◆ PROBLEM TO SOLVE
Pictures aside, output each record exactly.

(Saved data entries)

--------------------------------

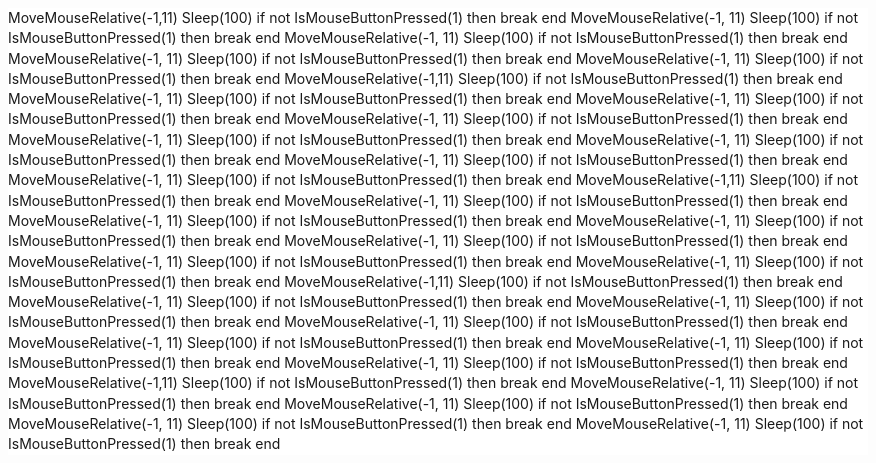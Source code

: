 MoveMouseRelative(-1,11)
Sleep(100) if not IsMouseButtonPressed(1) then break end
MoveMouseRelative(-1, 11)
Sleep(100) if not IsMouseButtonPressed(1) then break end
MoveMouseRelative(-1, 11)
Sleep(100) if not IsMouseButtonPressed(1) then break end
MoveMouseRelative(-1, 11)
Sleep(100) if not IsMouseButtonPressed(1) then break end
MoveMouseRelative(-1, 11)
Sleep(100) if not IsMouseButtonPressed(1) then break end
MoveMouseRelative(-1,11)
Sleep(100) if not IsMouseButtonPressed(1) then break end
MoveMouseRelative(-1, 11)
Sleep(100) if not IsMouseButtonPressed(1) then break end
MoveMouseRelative(-1, 11)
Sleep(100) if not IsMouseButtonPressed(1) then break end
MoveMouseRelative(-1, 11)
Sleep(100) if not IsMouseButtonPressed(1) then break end
MoveMouseRelative(-1, 11)
Sleep(100) if not IsMouseButtonPressed(1) then break end
MoveMouseRelative(-1, 11)
Sleep(100) if not IsMouseButtonPressed(1) then break end
MoveMouseRelative(-1, 11)
Sleep(100) if not IsMouseButtonPressed(1) then break end
MoveMouseRelative(-1, 11)
Sleep(100) if not IsMouseButtonPressed(1) then break end
MoveMouseRelative(-1,11)
Sleep(100) if not IsMouseButtonPressed(1) then break end
MoveMouseRelative(-1, 11)
Sleep(100) if not IsMouseButtonPressed(1) then break end
MoveMouseRelative(-1, 11)
Sleep(100) if not IsMouseButtonPressed(1) then break end
MoveMouseRelative(-1, 11)
Sleep(100) if not IsMouseButtonPressed(1) then break end
MoveMouseRelative(-1, 11)
Sleep(100) if not IsMouseButtonPressed(1) then break end
MoveMouseRelative(-1, 11)
Sleep(100) if not IsMouseButtonPressed(1) then break end
MoveMouseRelative(-1, 11)
Sleep(100) if not IsMouseButtonPressed(1) then break end
MoveMouseRelative(-1,11)
Sleep(100) if not IsMouseButtonPressed(1) then break end
MoveMouseRelative(-1, 11)
Sleep(100) if not IsMouseButtonPressed(1) then break end
MoveMouseRelative(-1, 11)
Sleep(100) if not IsMouseButtonPressed(1) then break end
MoveMouseRelative(-1, 11)
Sleep(100) if not IsMouseButtonPressed(1) then break end
MoveMouseRelative(-1, 11)
Sleep(100) if not IsMouseButtonPressed(1) then break end
MoveMouseRelative(-1, 11)
Sleep(100) if not IsMouseButtonPressed(1) then break end
MoveMouseRelative(-1, 11)
Sleep(100) if not IsMouseButtonPressed(1) then break end
MoveMouseRelative(-1,11)
Sleep(100) if not IsMouseButtonPressed(1) then break end
MoveMouseRelative(-1, 11)
Sleep(100) if not IsMouseButtonPressed(1) then break end
MoveMouseRelative(-1, 11)
Sleep(100) if not IsMouseButtonPressed(1) then break end
MoveMouseRelative(-1, 11)
Sleep(100) if not IsMouseButtonPressed(1) then break end
MoveMouseRelative(-1, 11)
Sleep(100) if not IsMouseButtonPressed(1) then break end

--------------------------------

◆ RESULT
Source code

: MoveMouseRelative(-1,11)
Sleep(100) if not IsMouseButtonPressed(1) then break end
MoveMouseRelative(-1, 11)
Sleep(100) if not IsMouseButtonPressed(1) then break end
MoveMouseRelative(-1, 11)
Sleep(100) if not IsMouseButtonPressed(1) then break end
MoveMouseRelative(-1, 11)
Sleep(100) if not IsMouseButtonPressed(1) then break end
MoveMouseRelative(-1, 11)
Sleep(100) if not IsMouseButtonPressed(1) then break end
MoveMouseRelative(-1,11)
Sleep(100) if not IsMouseButtonPressed(1) then break end
MoveMouseRelative(-1, 11)
Sleep(100) if not IsMouseButtonPressed(1) then break end
MoveMouseRelative(-1, 11)
Sleep(100) if not IsMouseButtonPressed(1) then break end
MoveMouseRelative(-1, 11)
Sleep(100) if not IsMouseButtonPressed(1) then break end
MoveMouseRelative(-1, 11)
Sleep(100) if not IsMouseButtonPressed(1) then break end
MoveMouseRelative(-1, 11)
Sleep(100) if not IsMouseButtonPressed(1) then break end
MoveMouseRelative(-1, 11)
Sleep(100) if not IsMouseButtonPressed(1) then break end
MoveMouseRelative(-1, 11)
Sleep(100) if not IsMouseButtonPressed(1) then break end
MoveMouseRelative(-1,11)
Sleep(100) if not IsMouseButtonPressed(1) then break end
MoveMouseRelative(-1, 11)
Sleep(100) if not IsMouseButtonPressed(1) then break end
MoveMouseRelative(-1, 11)
Sleep(100) if not IsMouseButtonPressed(1) then break end
MoveMouseRelative(-1, 11)
Sleep(100) if not IsMouseButtonPressed(1) then break end
MoveMouseRelative(-1, 11)
Sleep(100) if not IsMouseButtonPressed(1) then break end
MoveMouseRelative(-1, 11)
Sleep(100) if not IsMouseButtonPressed(1) then break end
MoveMouseRelative(-1, 11)
Sleep(100) if not IsMouseButtonPressed(1) then break end
MoveMouseRelative(-1,11)
Sleep(100) if not IsMouseButtonPressed(1) then break end
MoveMouseRelative(-1, 11)
Sleep(100) if not IsMouseButtonPressed(1) then break end
MoveMouseRelative(-1, 11)
Sleep(100) if not IsMouseButtonPressed(1) then break end
MoveMouseRelative(-1, 11)
Sleep(100) if not IsMouseButtonPressed(1) then break end
MoveMouseRelative(-1, 11)
Sleep(100) if not IsMouseButtonPressed(1) then break end
MoveMouseRelative(-1, 11)
Sleep(100) if not IsMouseButtonPressed(1) then break end
MoveMouseRelative(-1, 11)
Sleep(100) if not IsMouseButtonPressed(1) then break end
MoveMouseRelative(-1,11)
Sleep(100) if not IsMouseButtonPressed(1) then break end
MoveMouseRelative(-1, 11)
Sleep(100) if not IsMouseButtonPressed(1) then break end
MoveMouseRelative(-1, 11)
Sleep(100) if not IsMouseButtonPressed(1) then break end
MoveMouseRelative(-1, 11)
Sleep(100) if not IsMouseButtonPressed(1) then break end
MoveMouseRelative(-1, 11)
Sleep(100) if not IsMouseButtonPressed(1) then break end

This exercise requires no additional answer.